Since the hormones of the thyroid gland, i.e. T 4 and T 3 are increased in the blood, a blood analysis of the patient for estimation of these hormones, will make clear the diagnosis. However, for a screening programme for detecting the occult/ hidden cases of hyperthyroidism, estimation of the serum free T4 ideal, since T4 is the major hormone of the thyroid.

All thyroid function tests, like T4 and T3 must be interpreted with care. The levels of various thyroid function tests may be altereci in patients who are on drugs like salicylates, propranolol (one of the antihypertensive drugs), glucocorticoids.

Other conditions in which thyroid function tests may be changed are in the case of patients who are taking nonsteroidal anti-inflammatory drugs. Or, in whom contrast media have been used for imaging studies, or in the cases of severe/ recurrent vomiting during the period of pregnancy, although in such conditions, the effect is only transitory.

Further, in cases which are acutely serious, as a result of some disease, or in the case of patients who are suffering from severe mental/psychiatric disorders, thyroid function tests have to be read with caution.

Treatment of a hyperactive thyroid gland

Overactivity of the thyroid gland as a result of Graves’ disease can be successfully brought down to normal levels by the use of various antithyroid drugs, and the one commonly used is neomercazole (carbimazole). While on antithyroid therapy, one has to regularly watch the activity of the thyroid gland, because it is a disease in which both natural remissions and relapses may occur from time to time. Hence, such patients will need lifelong care.

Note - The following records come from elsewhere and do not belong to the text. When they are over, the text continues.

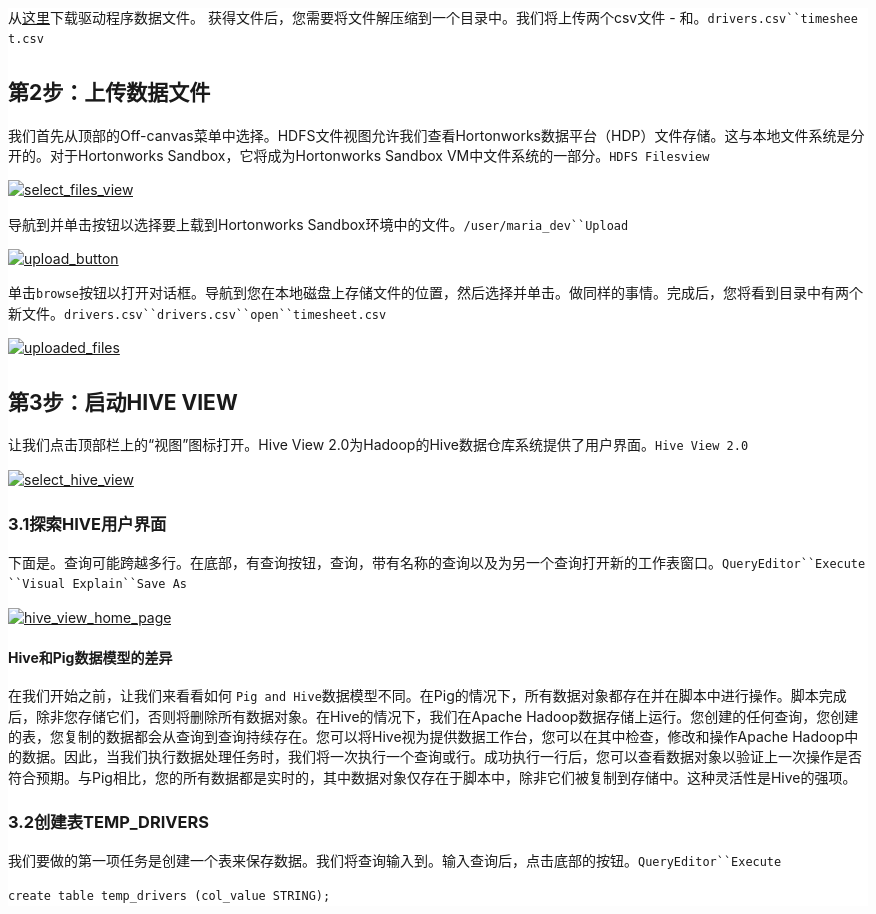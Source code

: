 从[这里](https://raw.githubusercontent.com/hortonworks/data-tutorials/master/tutorials/hdp/how-to-process-data-with-apache-hive/assets/driver_data.zip)下载驱动程序数据文件。
获得文件后，您需要将文件解压缩到一个目录中。我们将上传两个csv文件 - 和。`drivers.csv``timesheet.csv`

## 第2步：上传数据文件

我们首先从顶部的Off-canvas菜单中选择。HDFS文件视图允许我们查看Hortonworks数据平台（HDP）文件存储。这与本地文件系统是分开的。对于Hortonworks Sandbox，它将成为Hortonworks Sandbox VM中文件系统的一部分。`HDFS Filesview`

[![select_files_view](https://2xbbhjxc6wk3v21p62t8n4d4-wpengine.netdna-ssl.com/wp-content/uploads/2018/06/select_files_view.jpg)](https://2xbbhjxc6wk3v21p62t8n4d4-wpengine.netdna-ssl.com/wp-content/uploads/2018/06/select_files_view.jpg)

导航到并单击按钮以选择要上载到Hortonworks Sandbox环境中的文件。`/user/maria_dev``Upload`

[![upload_button](https://2xbbhjxc6wk3v21p62t8n4d4-wpengine.netdna-ssl.com/wp-content/uploads/2018/06/upload_button-800x301.jpg)](https://2xbbhjxc6wk3v21p62t8n4d4-wpengine.netdna-ssl.com/wp-content/uploads/2018/06/upload_button.jpg)

单击`browse`按钮以打开对话框。导航到您在本地磁盘上存储文件的位置，然后选择并单击。做同样的事情。完成后，您将看到目录中有两个新文件。`drivers.csv``drivers.csv``open``timesheet.csv`

[![uploaded_files](https://2xbbhjxc6wk3v21p62t8n4d4-wpengine.netdna-ssl.com/wp-content/uploads/2018/06/uploaded_files-800x325.jpg)](https://2xbbhjxc6wk3v21p62t8n4d4-wpengine.netdna-ssl.com/wp-content/uploads/2018/06/uploaded_files.jpg)

## 第3步：启动HIVE VIEW

让我们点击顶部栏上的“视图”图标打开。Hive View 2.0为Hadoop的Hive数据仓库系统提供了用户界面。`Hive View 2.0`

[![select_hive_view](https://2xbbhjxc6wk3v21p62t8n4d4-wpengine.netdna-ssl.com/wp-content/uploads/2018/06/select_hive_view.jpg)](https://2xbbhjxc6wk3v21p62t8n4d4-wpengine.netdna-ssl.com/wp-content/uploads/2018/06/select_hive_view.jpg)

### 3.1探索HIVE用户界面

下面是。查询可能跨越多行。在底部，有查询按钮，查询，带有名称的查询以及为另一个查询打开新的工作表窗口。`QueryEditor``Execute``Visual Explain``Save As`

[![hive_view_home_page](https://2xbbhjxc6wk3v21p62t8n4d4-wpengine.netdna-ssl.com/wp-content/uploads/2017/06/hive_view_home_page-800x473.png)](https://2xbbhjxc6wk3v21p62t8n4d4-wpengine.netdna-ssl.com/wp-content/uploads/2017/06/hive_view_home_page.png)

#### Hive和Pig数据模型的差异

在我们开始之前，让我们来看看如何 `Pig and Hive`数据模型不同。在Pig的情况下，所有数据对象都存在并在脚本中进行操作。脚本完成后，除非您存储它们，否则将删除所有数据对象。在Hive的情况下，我们在Apache Hadoop数据存储上运行。您创建的任何查询，您创建的表，您复制的数据都会从查询到查询持续存在。您可以将Hive视为提供数据工作台，您可以在其中检查，修改和操作Apache Hadoop中的数据。因此，当我们执行数据处理任务时，我们将一次执行一个查询或行。成功执行一行后，您可以查看数据对象以验证上一次操作是否符合预期。与Pig相比，您的所有数据都是实时的，其中数据对象仅存在于脚本中，除非它们被复制到存储中。这种灵活性是Hive的强项。

### 3.2创建表TEMP_DRIVERS

我们要做的第一项任务是创建一个表来保存数据。我们将查询输入到。输入查询后，点击底部的按钮。`QueryEditor``Execute`

```
create table temp_drivers (col_value STRING);
```

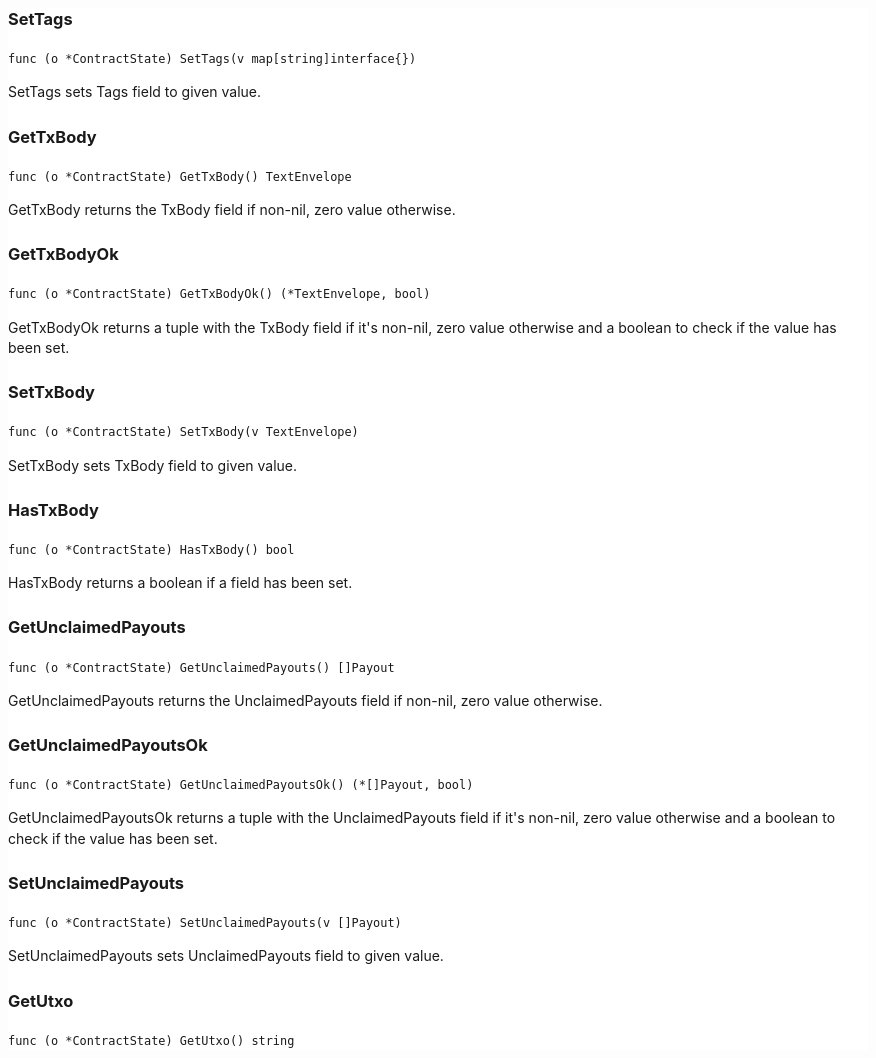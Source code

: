 ### SetTags

`func (o *ContractState) SetTags(v map[string]interface{})`

SetTags sets Tags field to given value.


### GetTxBody

`func (o *ContractState) GetTxBody() TextEnvelope`

GetTxBody returns the TxBody field if non-nil, zero value otherwise.

### GetTxBodyOk

`func (o *ContractState) GetTxBodyOk() (*TextEnvelope, bool)`

GetTxBodyOk returns a tuple with the TxBody field if it's non-nil, zero value otherwise
and a boolean to check if the value has been set.

### SetTxBody

`func (o *ContractState) SetTxBody(v TextEnvelope)`

SetTxBody sets TxBody field to given value.

### HasTxBody

`func (o *ContractState) HasTxBody() bool`

HasTxBody returns a boolean if a field has been set.

### GetUnclaimedPayouts

`func (o *ContractState) GetUnclaimedPayouts() []Payout`

GetUnclaimedPayouts returns the UnclaimedPayouts field if non-nil, zero value otherwise.

### GetUnclaimedPayoutsOk

`func (o *ContractState) GetUnclaimedPayoutsOk() (*[]Payout, bool)`

GetUnclaimedPayoutsOk returns a tuple with the UnclaimedPayouts field if it's non-nil, zero value otherwise
and a boolean to check if the value has been set.

### SetUnclaimedPayouts

`func (o *ContractState) SetUnclaimedPayouts(v []Payout)`

SetUnclaimedPayouts sets UnclaimedPayouts field to given value.


### GetUtxo

`func (o *ContractState) GetUtxo() string`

After initial therapy, the patient may be put on a maintenance dose of antithyroid drugs. As the drug shows its effect, T4 and T3 will return to the normal level, and the size of the thyroid gland may also decrease. However, at any time, thyroid activity may become low (hypothyroidism), even when the patient is on a maintenance dose of the antithyroid drug, as he may get natural remission. Therefore, T4 and T3 may have to be repeated frequently, when the clinical picture so warrants.

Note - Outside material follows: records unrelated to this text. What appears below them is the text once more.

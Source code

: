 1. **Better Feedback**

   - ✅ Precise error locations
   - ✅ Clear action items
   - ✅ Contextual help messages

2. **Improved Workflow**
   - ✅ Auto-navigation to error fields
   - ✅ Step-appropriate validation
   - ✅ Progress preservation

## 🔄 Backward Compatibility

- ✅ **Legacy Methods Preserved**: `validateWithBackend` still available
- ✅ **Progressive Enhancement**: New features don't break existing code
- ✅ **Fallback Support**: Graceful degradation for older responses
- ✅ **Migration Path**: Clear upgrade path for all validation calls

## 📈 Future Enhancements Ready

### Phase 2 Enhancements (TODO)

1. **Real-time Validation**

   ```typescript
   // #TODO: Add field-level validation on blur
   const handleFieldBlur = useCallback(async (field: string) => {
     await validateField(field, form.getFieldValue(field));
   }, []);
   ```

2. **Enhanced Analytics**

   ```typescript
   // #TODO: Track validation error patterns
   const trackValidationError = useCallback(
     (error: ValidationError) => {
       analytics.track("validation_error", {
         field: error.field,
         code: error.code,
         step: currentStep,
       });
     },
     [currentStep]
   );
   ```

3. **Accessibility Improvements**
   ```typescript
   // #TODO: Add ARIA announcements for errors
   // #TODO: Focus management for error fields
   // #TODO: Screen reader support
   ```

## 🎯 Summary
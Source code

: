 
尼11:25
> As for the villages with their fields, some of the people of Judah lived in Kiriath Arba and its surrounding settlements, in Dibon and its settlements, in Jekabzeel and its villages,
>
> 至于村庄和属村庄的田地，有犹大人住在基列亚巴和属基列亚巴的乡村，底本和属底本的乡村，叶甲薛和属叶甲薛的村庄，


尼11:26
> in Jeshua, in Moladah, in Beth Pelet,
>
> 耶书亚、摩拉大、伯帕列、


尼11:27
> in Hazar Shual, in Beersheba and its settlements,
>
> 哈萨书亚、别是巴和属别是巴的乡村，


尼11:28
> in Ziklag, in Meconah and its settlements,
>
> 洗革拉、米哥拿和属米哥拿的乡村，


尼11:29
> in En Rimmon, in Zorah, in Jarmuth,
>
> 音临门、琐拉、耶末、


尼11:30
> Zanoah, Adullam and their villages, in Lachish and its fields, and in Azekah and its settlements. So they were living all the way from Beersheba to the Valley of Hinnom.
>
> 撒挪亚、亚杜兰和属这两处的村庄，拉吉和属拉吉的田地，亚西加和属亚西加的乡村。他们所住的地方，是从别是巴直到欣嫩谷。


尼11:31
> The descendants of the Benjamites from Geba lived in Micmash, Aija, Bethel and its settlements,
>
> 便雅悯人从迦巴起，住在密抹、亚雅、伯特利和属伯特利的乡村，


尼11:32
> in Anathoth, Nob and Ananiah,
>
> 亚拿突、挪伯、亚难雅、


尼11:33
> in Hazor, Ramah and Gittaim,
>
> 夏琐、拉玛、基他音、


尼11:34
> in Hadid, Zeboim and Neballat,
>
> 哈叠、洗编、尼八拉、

Further, the patient may even get a natural relapse of overactivity of the thyroid gland, while still on the maintenance dose of antithyroid drugs, and in such cases T3 (rather early) and T4 will rise, and will give the true status of the thyroid gland. Hence it is clear that thyroid function tests must be carried out from time to time so that the function of the thyroid gland is perfectly maintained, and the patient lives a normal, satisfactory life.

Radio-iodine or even surgery may be considered necessary in some of the cases.

In the case of solitary nodule/s responsible for the overactivity of the thyroid gland, after controlling the elevated activity of the gland with an antithyroid drug, these may be removed surgically for a lasting cure of the disease.

Prophylaxis for thyroid cancer:

Even if the tests do not prove malignancy in thyroid nodule/ s, still such nodule/ s must be removed surgically as a preventive measure against cancer. These nodule/s may be responsible for the hyperactivity of the thyroid gland, and hence their removal is a must. Once removed; all such nodule/s must be subjected to histopathology which may prove very helpful in establishing the diagnosis.